George Ochoa, an Oklahoma prisoner sentenced to death in 1996, seeks a certificate of appealability (COA) to appeal the district court’s denial of a habeas petition challenging his competency to be executed under Ford v. Wainwright, 477 U.S. 399, 106 S.Ct. 2595, 91 L.Ed.2d 335 (1986), and Panetti v. Quarterman, 551 U.S. 930, 127 S.Ct. 2842, 168 L.Ed.2d 662 (2007). He has also moved for a stay of his execution, scheduled for December 4, 2012. We deny a COA, dismiss the appeal, and deny a stay as moot.

BACKGROUND

The details of Mr.

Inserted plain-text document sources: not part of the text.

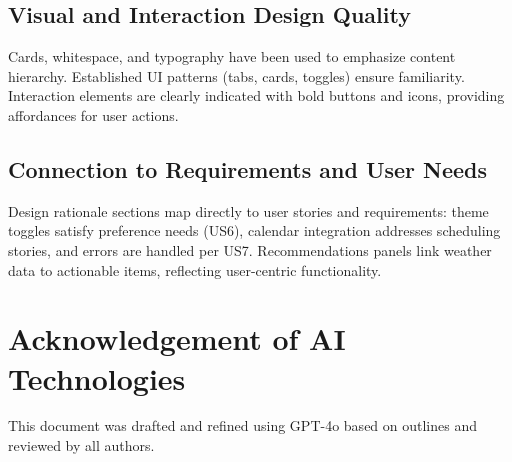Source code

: \documentclass[fontsize=13pt,a4paper]{article}
\begin{document}
\subsection{Visual and Interaction Design Quality}
Cards, whitespace, and typography have been used to emphasize content hierarchy. Established UI patterns (tabs, cards, toggles) ensure familiarity. Interaction elements are clearly indicated with bold buttons and icons, providing affordances for user actions.

\subsection{Connection to Requirements and User Needs}
Design rationale sections map directly to user stories and requirements: theme toggles satisfy preference needs (US6), calendar integration addresses scheduling stories, and errors are handled per US7. Recommendations panels link weather data to actionable items, reflecting user-centric functionality.

\section*{Acknowledgement of AI Technologies}
This document was drafted and refined using GPT-4o based on outlines and reviewed by all authors.
\end{document}
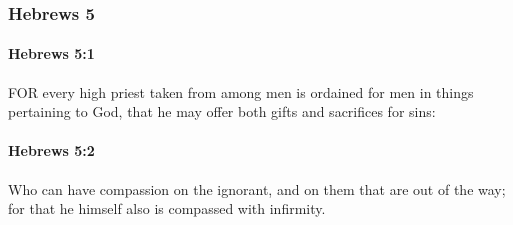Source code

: 	\subsubsection{Hebrews 5} %
		\label{HEBREWS-5}
		
		\paragraph{Hebrews 5:1} %
			\label{HEBREWS-5-1}

			FOR every high priest taken from among men is ordained for men in things pertaining to God, that he may offer both gifts and sacrifices for sins:

			\begin{framed}
			\scriptsize
				\begin{compactdesc}
					\item[SBLG] 
				\end{compactdesc}
			\end{framed}

		\paragraph{Hebrews 5:2} %
			\label{HEBREWS-5-2}

			Who can have compassion on the ignorant, and on them that are out of the way; for that he himself also is compassed with infirmity.

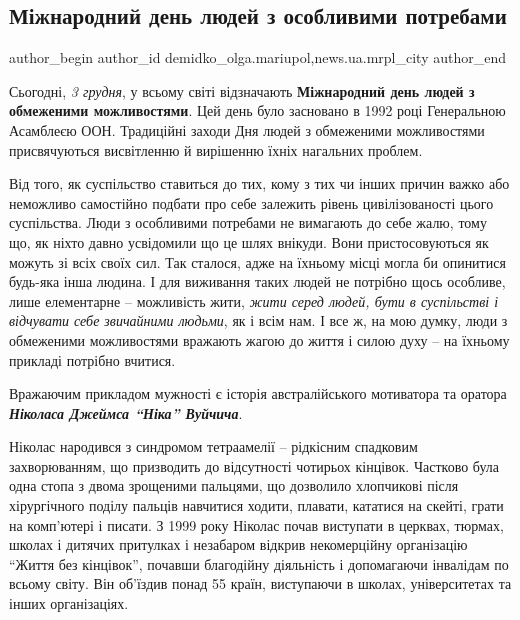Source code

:  
 
 
 
 
 
\subsection{Міжнародний день людей з особливими потребами}
\label{sec:03_12_2020.stz.news.ua.mrpl_city.1.mizhn_den_ljudej_osobl_potreb}
 
\ifcmt
 author_begin
   author_id demidko_olga.mariupol,news.ua.mrpl_city
 author_end
\fi

Сьогодні, \emph{3 грудня}, у всьому світі відзначають \textbf{Міжнародний день людей з
обмеженими можливостями}. Цей день було засновано в 1992 році Генеральною
Асамблеєю ООН. Традиційні заходи Дня людей з обмеженими можливостями
присвячуються висвітленню й вирішенню їхніх нагальних проблем.

Від того, як суспільство ставиться до тих, кому з тих чи інших причин важко або
неможливо самостійно подбати про себе залежить рівень цивілізованості цього
суспільства. Люди з особливими потребами не вимагають до себе жалю, тому що, як
ніхто давно усвідомили що це шлях внікуди. Вони пристосовуються як можуть зі
всіх своїх сил. Так сталося, адже на їхньому місці могла би опинитися будь-яка
інша людина. І для виживання таких людей не потрібно щось особливе, лише
елементарне – можливість жити, \emph{жити серед людей, бути в суспільстві і відчувати
себе звичайними людьми}, як і всім нам. І все ж, на мою думку, люди з обмеженими
можливостями вражають жагою до життя і силою духу – на їхньому прикладі
потрібно вчитися.

Вражаючим прикладом мужності є історія австралійського мотиватора та оратора
\emph{\textbf{Ніколаса Джеймса \enquote{Ніка} Вуйчича}}.


Ніколас народився з синдромом тетраамелії – рідкісним спадковим захворюванням,
що призводить до відсутності чотирьох кінцівок. Частково була одна стопа з
двома зрощеними пальцями, що дозволило хлопчикові після хірургічного поділу
пальців навчитися ходити, плавати, кататися на скейті, грати на комп'ютері і
писати. З 1999 року Ніколас почав виступати в церквах, тюрмах, школах і дитячих
притулках і незабаром відкрив некомерційну організацію \enquote{Життя без кінцівок},
почавши благодійну діяльність і допомагаючи інвалідам по всьому світу. Він
об'їздив понад 55 країн, виступаючи в школах, університетах та інших
організаціях.

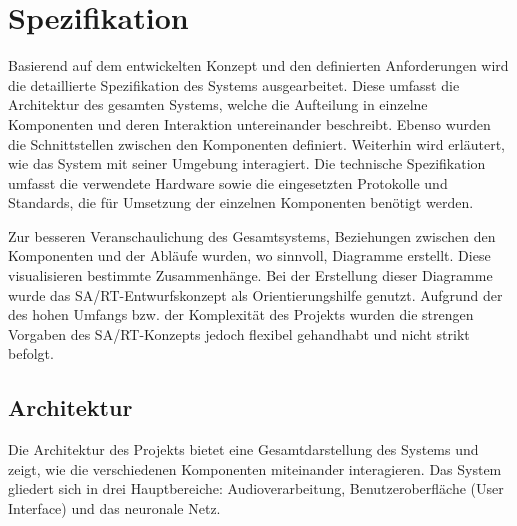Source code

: \newpage
\section{Spezifikation}
Basierend auf dem entwickelten Konzept und den definierten Anforderungen wird die detaillierte Spezifikation des Systems ausgearbeitet. Diese umfasst die Architektur des gesamten Systems, welche die Aufteilung in einzelne Komponenten und deren Interaktion untereinander beschreibt. Ebenso wurden die Schnittstellen zwischen den Komponenten definiert. Weiterhin wird erläutert, wie das System mit seiner Umgebung interagiert. Die technische Spezifikation umfasst die verwendete Hardware sowie die eingesetzten Protokolle und Standards, die für Umsetzung der einzelnen Komponenten benötigt werden. 

Zur besseren Veranschaulichung des Gesamtsystems, Beziehungen zwischen den Komponenten und der Abläufe wurden, wo sinnvoll, Diagramme erstellt. Diese visualisieren bestimmte Zusammenhänge. Bei der Erstellung dieser Diagramme wurde das SA/RT-Entwurfskonzept als Orientierungshilfe genutzt. Aufgrund der des hohen Umfangs bzw. der Komplexität des Projekts wurden die strengen Vorgaben des SA/RT-Konzepts jedoch flexibel gehandhabt und nicht strikt befolgt.

\subsection{Architektur}
Die Architektur des Projekts bietet eine Gesamtdarstellung des Systems und zeigt, wie die verschiedenen Komponenten miteinander interagieren. Das System gliedert sich in drei Hauptbereiche: Audioverarbeitung, Benutzeroberfläche (User Interface) und das neuronale Netz.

Ochoa’s crimes have been recited elsewhere, see Ochoa v. State, 963 P.2d 583 (Okla.Crim.App.1998) (affirming conviction and sentence), and are not germane to this proceeding. He has unsuccessfully sought federal habeas relief in two prior petitions, the first raising numerous challenges to his conviction and sentence, see Ochoa v. Gibson, No. 5:99-ev-00538-R (W.D.Okla. Dec. 19, 2001), aff'd, Ochoa v. Workman, 451 Fed.Appx. 718 (10th Cir.2011), and the second challenging his death sentence under Atkins v. Virginia, 536 U.S. 304, 122 S.Ct. 2242, 153 L.Ed.2d 335 (2002), on the basis that he is mentally retarded, see Ochoa v. Sirmons, *707No. 5:06-cv-01348-R (W.D.Okla. March 10, 2010), aff'd, Ochoa v. Workman, 669 F.3d 1130 (10th Cir.2012), cert. denied, — U.S. -, 133 S.Ct. 321, 184 L.Ed.2d 190 (2012). On October 10, 2012, following the denial of certiorari with respect to the second habeas petition, the Oklahoma Court of Criminal Appeals set Mr. Ochoa’s execution for December 4, 2012.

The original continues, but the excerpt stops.